Image Credit: Getty Images/ Fizkes
Female MS patient sitting on her window sill and contemplating the guilt she feels over her health

How Do I Navigate “Survivor’s Guilt” with MS?

Reading time | 4 mins
"While I am grateful for my current abilities, I also carry around a truckload of guilt about it. It’s like a version of survivor’s guilt, except in my case it’s more like a 'thriver’s guilt.'"

***

I’ve lived with MS for over a decade. In that time, I’ve met hundreds of other people with the disease and spent a lot of time learning about my personal case of MS — and how it differs from those in my community. After my diagnosis, I didn’t completely comprehend how different each case of MS could be.

In my initial research, I read about a lot of the physical side effects associated with MS, like muscle weakness, the need for walking assistance, difficulty doing daily tasks, and a lot of other really scary things that I just assumed would be part of my future. In my experience, the general conversation around MS usually involves so-and-so’s aunt who needs a wheelchair to get around, or a friend-of-a-friend who’s so sick she can barely leave her bed.

It doesn’t paint a particularly uplifting or hopeful scene. Back in the early days following my diagnosis, I expected that this was what my life with MS would be like too. Although I didn’t know when it would kick in.

But here I am, all these years later. I’m still walking unassisted on my own two feet — in fact, I’m regularly roller skating around on these two feet while I play roller derby. I’ve hiked deserts and climbed mountains. I’ve run a half marathon and wandered countless miles on afternoon walks with my husband. I am definitely not struggling the way that I once thought I would be.
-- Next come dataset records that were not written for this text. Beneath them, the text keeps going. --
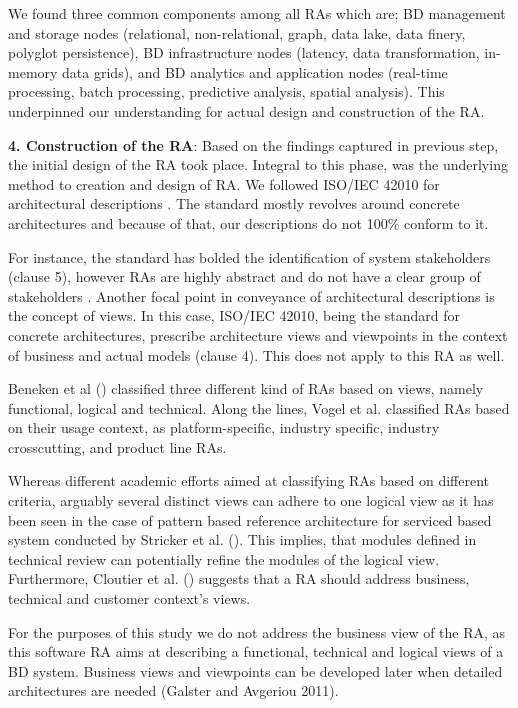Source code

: \documentclass[conference]{IEEEtran}
\begin{document}
We found three common components among all RAs which are; BD management and storage nodes (relational, non-relational, graph, data lake, data finery, polyglot persistence), BD infrastructure nodes (latency, data transformation, in-memory data grids), and BD analytics and application nodes (real-time processing, batch processing, predictive analysis, spatial analysis). This underpinned our understanding for actual design and construction of the RA.

\textbf{4. Construction of the RA}: Based on the findings captured in previous step, the initial design of the RA took place. Integral to this phase, was the underlying method to creation and design of RA. We followed ISO/IEC 42010 for architectural descriptions \cite{Chaabane}. The standard mostly revolves around concrete architectures and because of that, our descriptions do not 100\% conform to it.

For instance, the standard has bolded the identification of system stakeholders (clause 5), however RAs are highly abstract and do not have a clear group of stakeholders \cite{AtaeiACIS}. Another focal point in conveyance of architectural descriptions is the concept of views. In this case, ISO/IEC 42010, being the standard for concrete architectures, prescribe architecture views and viewpoints in the context of business and actual models (clause 4). This does not apply to this RA as well.

Beneken et al (\cite{Beneken}) classified three different kind of RAs based on views, namely functional, logical and technical. Along the lines, Vogel et al. \cite{Vogel} classified RAs based on their usage context, as platform-specific, industry specific, industry crosscutting, and product line RAs.

Whereas different academic efforts aimed at classifying RAs based on different criteria, arguably several distinct views can adhere to one logical view as it has been seen in the case of pattern based reference architecture for serviced based system conducted by Stricker et al. (\cite{Stricker}). This implies, that modules defined in technical review can potentially refine the modules of the logical view. Furthermore, Cloutier et al. (\cite{Cloutier}) suggests that a RA should address business, technical and customer context’s views.

For the purposes of this study we do not address the business view of the RA, as this software RA aims at describing a functional, technical and logical views of a BD system. Business views and viewpoints can be developed later when detailed architectures are needed (Galster and Avgeriou 2011).
\end{document}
While I am grateful for my current abilities, I also carry around a truckload of guilt about it. It’s like a version of survivor’s guilt, except in my case it’s more like a “thriver’s guilt.”

While I watch so many people in my community decline, I still seem to be doing just fine… and that feels wrong and unfair. How have I been so lucky to enjoy years of good health and better functioning while others’ symptoms seem to be progressing at a rapid rate?
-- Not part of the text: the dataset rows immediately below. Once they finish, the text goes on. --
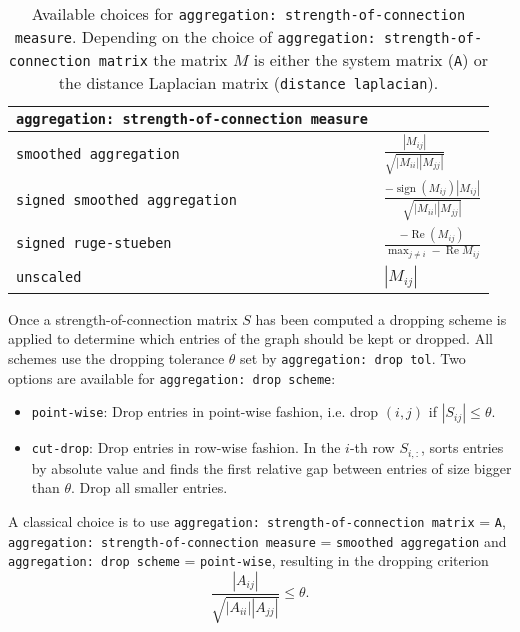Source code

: \begin{table}[H]
  \begin{center}
    \begin{tabular}{ll}
      \verb!aggregation: strength-of-connection measure! & \\
      \toprule
      \verb!smoothed aggregation! & \(\frac{\left|M_{ij}\right|}{\sqrt{\left|M_{ii}\right|\left|M_{jj}\right|}} \) \\
      \verb!signed smoothed aggregation! & \(\frac{-\operatorname{sign} \left(M_{ij}\right) \left|M_{ij}\right|}{\sqrt{\left|M_{ii}\right|\left|M_{jj}\right|}} \) \\
      \verb!signed ruge-stueben! & \(\frac{-\operatorname{Re} \left(M_{ij}\right)}{\max_{j\neq i} -\operatorname{Re}M_{ij}} \) \\
      \verb!unscaled! & \(\left|M_{ij}\right|\) \\
      \bottomrule
    \end{tabular}
    \caption{Available choices for \texttt{aggregation: strength-of-connection measure}. Depending on the choice of \texttt{aggregation: strength-of-connection matrix} the matrix \(M\) is either the system matrix (\texttt{A}) or the distance Laplacian matrix (\texttt{distance laplacian}).}
\label{t:aggregation_soc_measures}
  \end{center}
\end{table}


Once a strength-of-connection matrix \(S\) has been computed a dropping scheme is applied to determine which entries of the graph should be kept or dropped.
All schemes use the dropping tolerance \(\theta\) set by \texttt{aggregation: drop tol}.
Two options are available for \texttt{aggregation: drop scheme}:
\begin{itemize}
\item \texttt{point-wise}: Drop entries in point-wise fashion, i.e. drop \((i,j)\) if \(\left|S_{ij}\right|\leq\theta\).
\item \texttt{cut-drop}: Drop entries in row-wise fashion. In the \(i\)-th row \(S_{i,:}\), sorts entries by absolute value and finds the first relative gap between entries of size bigger than \(\theta\). Drop all smaller entries.
\end{itemize}

A classical choice is to use \texttt{aggregation: strength-of-connection matrix} = \texttt{A}, \texttt{aggregation: strength-of-connection measure} = \texttt{smoothed aggregation} and \texttt{aggregation: drop scheme} = \texttt{point-wise}, resulting in the dropping criterion
\begin{equation}
  \frac{\left|A_{ij}\right|}{\sqrt{\left|A_{ii}\right|\left|A_{jj}\right|}} \leq \theta.
\end{equation}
I can’t quite explain what it’s like to stand in a circle of your MS peers and while many are discussing their needs for walking aids or for extra accommodations at their jobs, the only news I have to share is that my roller derby team played three two-hour games in two days and I played in all of them and feel great.

It feels insensitive at best, and arrogant at worst. I feel like a fraud.
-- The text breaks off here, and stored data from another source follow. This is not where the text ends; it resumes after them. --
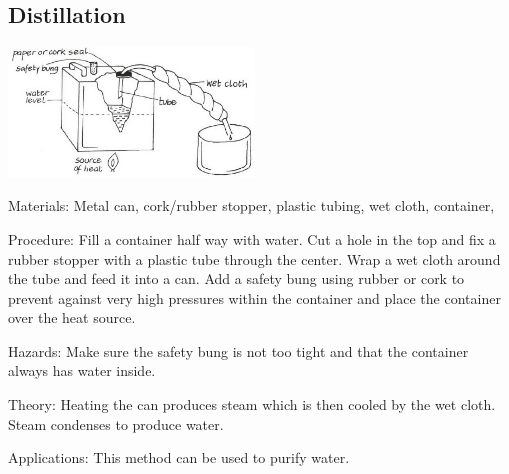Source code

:\begin{multicols}{2}
\subsection{Distillation}

\begin{center}
\includegraphics[width=0.49\textwidth]{./img/vso/distillation.jpg}
\end{center}

\begin{description*}
\item[Materials:]{Metal can, cork/rubber stopper, plastic tubing, wet cloth, container, }
\item[Procedure:]{Fill a container half way with water. Cut a hole in the top and fix a rubber stopper with a plastic tube through the center. Wrap a wet cloth around the tube and feed it into a can. Add a safety bung using rubber or cork to prevent against very high pressures within the container and place the container over the heat source.}
\item[Hazards:]{Make sure the safety bung is not too tight and that the container always has water inside.}
\item[Theory:]{Heating the can produces steam which is then cooled by the wet cloth. Steam condenses to produce water.}
\item[Applications:]{This method can be used to purify water.}
\end{description*}



\end{multicols}

\pagebreak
And if I’m honest, when I see others in my community decline in health it still scares me to death. Just because I know that these types of physical issues are likely in my future, that doesn’t mean that I’m immune to the fear that accompanies them — and that alone makes me feel like a traitor to my community.

I get stuck in this space where celebrating my health feels insulting to those around me, but sharing my fears about the future makes me feel like I’m treating my peers as a combination of their symptoms, not like real, whole people. The longer I live relatively unaffected by MS, the more intense my thriver’s guilt gets.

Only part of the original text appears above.